## Task to carry out:
Below are some records; find each line that carries the word "national" and copy it.

(Pictures paired with source code)
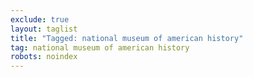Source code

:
 ```yaml
---
exclude: true
layout: taglist
title: "Tagged: national museum of american history"
tag: national museum of american history
robots: noindex
---
```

## Result of this task:
title: "Tagged: national museum of american history"
tag: national museum of american history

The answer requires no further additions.